Executive Order 12866 (Regulatory Planning and Review) and U.S. DOT 
Regulatory Policies and Procedures

    The FHWA has determined that this proposed rule would not be a 
significant regulatory action within the meaning of Executive Order 
12866 and would not be significant within the meaning of the U.S. 
Department of Transportation regulatory policies and procedures.
    The proposed amendments revise requirements for traffic noise 
prediction on Federal-aid highway projects to be consistent with the 
current state-of-the-art technology for traffic noise prediction. It is 
anticipated that the economic impact of this rulemaking would be 
minimal; therefore, a full regulatory evaluation is not required.

Regulatory Flexibility Act

    In compliance with the Regulatory Flexibility Act (RFA) (Pub. L. 
96-354, 5 U.S.C. 601-612), the FHWA has evaluated the effects of this 
proposed rule on small entities and anticipates that this action would 
not have a significant economic impact on a substantial number of small 
entities. The proposed amendment addresses traffic noise prediction on 
certain State highway projects. As such, it affects only States, and 
States are not included in the definition of small entity set forth in 
5 U.S.C. 601. Therefore, the RFA does not apply, and the FHWA certifies 
that the proposed action would not have a significant economic impact 
on a substantial number of small entities.

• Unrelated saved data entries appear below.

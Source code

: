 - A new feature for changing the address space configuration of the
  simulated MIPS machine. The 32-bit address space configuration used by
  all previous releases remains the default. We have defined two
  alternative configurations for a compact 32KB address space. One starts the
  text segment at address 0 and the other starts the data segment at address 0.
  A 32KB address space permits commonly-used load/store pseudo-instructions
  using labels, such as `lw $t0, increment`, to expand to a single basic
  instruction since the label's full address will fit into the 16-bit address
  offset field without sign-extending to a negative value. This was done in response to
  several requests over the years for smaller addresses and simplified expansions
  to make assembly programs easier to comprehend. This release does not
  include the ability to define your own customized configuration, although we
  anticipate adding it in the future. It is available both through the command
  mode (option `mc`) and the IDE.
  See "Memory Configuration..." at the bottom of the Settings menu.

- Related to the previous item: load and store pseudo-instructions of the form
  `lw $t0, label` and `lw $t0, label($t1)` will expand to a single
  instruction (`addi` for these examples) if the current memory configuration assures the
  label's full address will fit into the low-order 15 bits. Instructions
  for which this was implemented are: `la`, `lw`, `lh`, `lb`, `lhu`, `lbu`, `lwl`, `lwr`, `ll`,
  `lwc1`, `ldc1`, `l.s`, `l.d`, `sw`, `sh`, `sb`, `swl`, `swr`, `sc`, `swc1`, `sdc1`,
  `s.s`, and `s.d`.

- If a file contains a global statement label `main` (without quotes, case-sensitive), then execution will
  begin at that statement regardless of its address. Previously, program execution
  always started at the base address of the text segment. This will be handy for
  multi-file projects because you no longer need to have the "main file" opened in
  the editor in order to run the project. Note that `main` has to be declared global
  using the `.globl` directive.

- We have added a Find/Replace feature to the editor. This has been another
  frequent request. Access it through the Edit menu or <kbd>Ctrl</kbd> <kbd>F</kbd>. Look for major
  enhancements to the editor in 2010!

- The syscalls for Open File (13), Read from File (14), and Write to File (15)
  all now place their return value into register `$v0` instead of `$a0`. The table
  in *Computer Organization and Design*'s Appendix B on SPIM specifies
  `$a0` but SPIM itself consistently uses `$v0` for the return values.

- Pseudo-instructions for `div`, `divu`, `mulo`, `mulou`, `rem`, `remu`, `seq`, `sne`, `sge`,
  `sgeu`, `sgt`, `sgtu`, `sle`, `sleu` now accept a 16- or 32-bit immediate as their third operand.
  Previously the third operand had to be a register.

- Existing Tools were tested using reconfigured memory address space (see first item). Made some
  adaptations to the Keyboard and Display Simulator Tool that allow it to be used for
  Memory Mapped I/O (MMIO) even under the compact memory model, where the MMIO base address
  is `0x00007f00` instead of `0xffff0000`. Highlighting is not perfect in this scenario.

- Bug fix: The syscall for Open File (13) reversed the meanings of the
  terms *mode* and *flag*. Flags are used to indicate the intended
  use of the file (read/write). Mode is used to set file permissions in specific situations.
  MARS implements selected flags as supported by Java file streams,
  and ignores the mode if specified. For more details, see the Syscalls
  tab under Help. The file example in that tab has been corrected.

Unfunded Mandates Reform Act of 1995

    This NPRM would not impose unfunded mandates as defined by the 
Unfunded Mandates Reform Act of 1995 (Pub. L. 104-4, March 22, 1995, 
109 Stat. 48). The actions proposed in this NPRM would not result in 
the expenditure by State, local, and tribal governments, in the 
aggregate, or by the private sector, of $121.8 million or more in any 
one year (2 U.S.C. 1532). Further, in compliance with the Unfunded 
Mandates Reform Act of 1995, FHWA will evaluate any regulatory action 
that might be proposed in subsequent stages of the proceeding to assess 
the affects on State, local, and tribal governments and the private 
sector. Additionally, the definition of ``Federal Mandate'' in the 
Unfunded Mandates Reform Act excludes financial assistance of the type 
in which State, local, or tribal governments have authority to adjust 
their participation in the program in accordance with changes made in 
the program by the Federal government. The Federal-aid highway program 
permits this type of flexibility.

Executive Order 13132 (Federalism)

    This proposed action has been analyzed in accordance with the 
principles and criteria contained in Executive Order 13132, dated 
August 4, 1999, and it has been determined that this proposed action 
does not have a substantial direct effect or sufficient federalism 
implications on States that would limit the policymaking discretion of 
the States. Nothing in this proposed rule directly preempts any State 
law or regulation or affects the States' ability to discharge 
traditional State governmental functions.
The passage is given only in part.